Task item
Please find the lines in the following records that hold "para", and copy them.

Record extracts
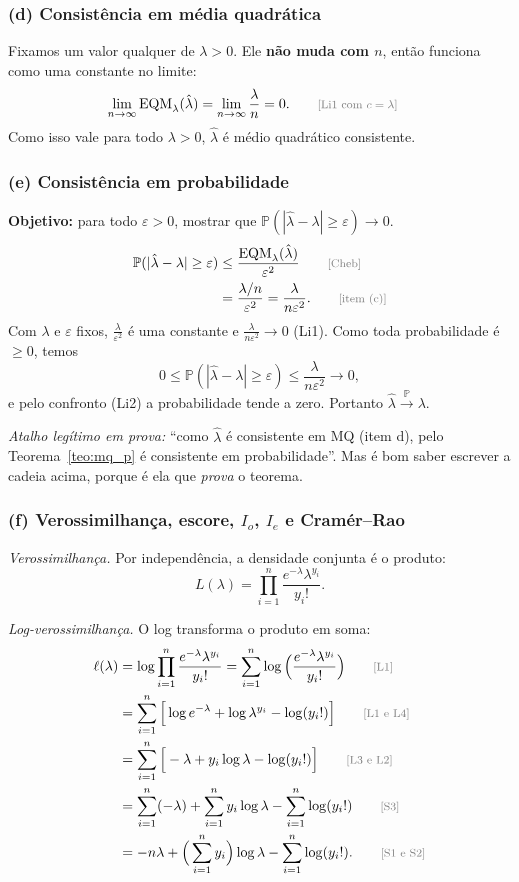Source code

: \documentclass[11pt,a4paper]{article}
\theoremstyle{definition}
\theoremstyle{plain}
\newcommand{\EQM}{\operatorname{EQM}}
\newcommand{\Prob}{\mathbb{P}}
\newcommand{\convP}{\xrightarrow{\;\Prob\;}}
\newcommand{\just}[1]{\tag*{\footnotesize\textcolor{gray}{[#1]}}}
\begin{document}
\subsubsection*{(d) Consistência em média quadrática}
Fixamos um valor qualquer de $\lambda>0$. Ele \textbf{não muda com $n$}, então funciona como uma constante no limite:
\begin{align*}
\lim_{n\to\infty}\EQM_\lambda(\hat\lambda)&=\lim_{n\to\infty}\frac{\lambda}{n}=0 . \just{Li1 com $c=\lambda$}
\end{align*}
Como isso vale para todo $\lambda>0$, $\hat\lambda$ é médio quadrático consistente.

\subsubsection*{(e) Consistência em probabilidade}
\textbf{Objetivo:} para todo $\varepsilon>0$, mostrar que $\Prob(|\hat\lambda-\lambda|\ge\varepsilon)\to0$.
\begin{align*}
\Prob(|\hat\lambda-\lambda|\ge\varepsilon)
&\le\frac{\EQM_\lambda(\hat\lambda)}{\varepsilon^2} \just{Cheb}\\
&=\frac{\lambda/n}{\varepsilon^2}=\frac{\lambda}{n\varepsilon^2}. \just{item (c)}
\end{align*}
Com $\lambda$ e $\varepsilon$ fixos, $\frac{\lambda}{\varepsilon^2}$ é uma constante e $\frac{\lambda}{n\varepsilon^2}\to0$ (Li1). Como toda probabilidade é $\ge0$, temos
\[
0\le\Prob(|\hat\lambda-\lambda|\ge\varepsilon)\le\frac{\lambda}{n\varepsilon^2}\to0,
\]
e pelo confronto (Li2) a probabilidade tende a zero. Portanto $\hat\lambda\convP\lambda$.

\textit{Atalho legítimo em prova:} ``como $\hat\lambda$ é consistente em MQ (item d), pelo Teorema~\ref{teo:mq_p} é consistente em probabilidade''. Mas é bom saber escrever a cadeia acima, porque é ela que \emph{prova} o teorema.

\subsubsection*{(f) Verossimilhança, escore, $I_o$, $I_e$ e Cramér--Rao}

\textit{Verossimilhança.} Por independência, a densidade conjunta é o produto:
\[
L(\lambda)=\prod_{i=1}^n\frac{e^{-\lambda}\lambda^{y_i}}{y_i!}.
\]

\textit{Log-verossimilhança.} O log transforma o produto em soma:
\begin{align*}
\ell(\lambda)&=\log\prod_{i=1}^n\frac{e^{-\lambda}\lambda^{y_i}}{y_i!}
=\sum_{i=1}^n\log\Big(\frac{e^{-\lambda}\lambda^{y_i}}{y_i!}\Big) \just{L1}\\
&=\sum_{i=1}^n\Big[\log e^{-\lambda}+\log\lambda^{y_i}-\log(y_i!)\Big] \just{L1 e L4}\\
&=\sum_{i=1}^n\Big[-\lambda+y_i\log\lambda-\log(y_i!)\Big] \just{L3 e L2}\\
&=\sum_{i=1}^n(-\lambda)+\sum_{i=1}^ny_i\log\lambda-\sum_{i=1}^n\log(y_i!) \just{S3}\\
&=-n\lambda+\Big(\sum_{i=1}^ny_i\Big)\log\lambda-\sum_{i=1}^n\log(y_i!). \just{S1 e S2}
\end{align*}
\end{document}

Finished exercise
Como isso vale para todo $\lambda>0$, $\hat\lambda$ é médio quadrático consistente.
\textbf{Objetivo:} para todo $\varepsilon>0$, mostrar que $\Prob(|\hat\lambda-\lambda|\ge\varepsilon)\to0$.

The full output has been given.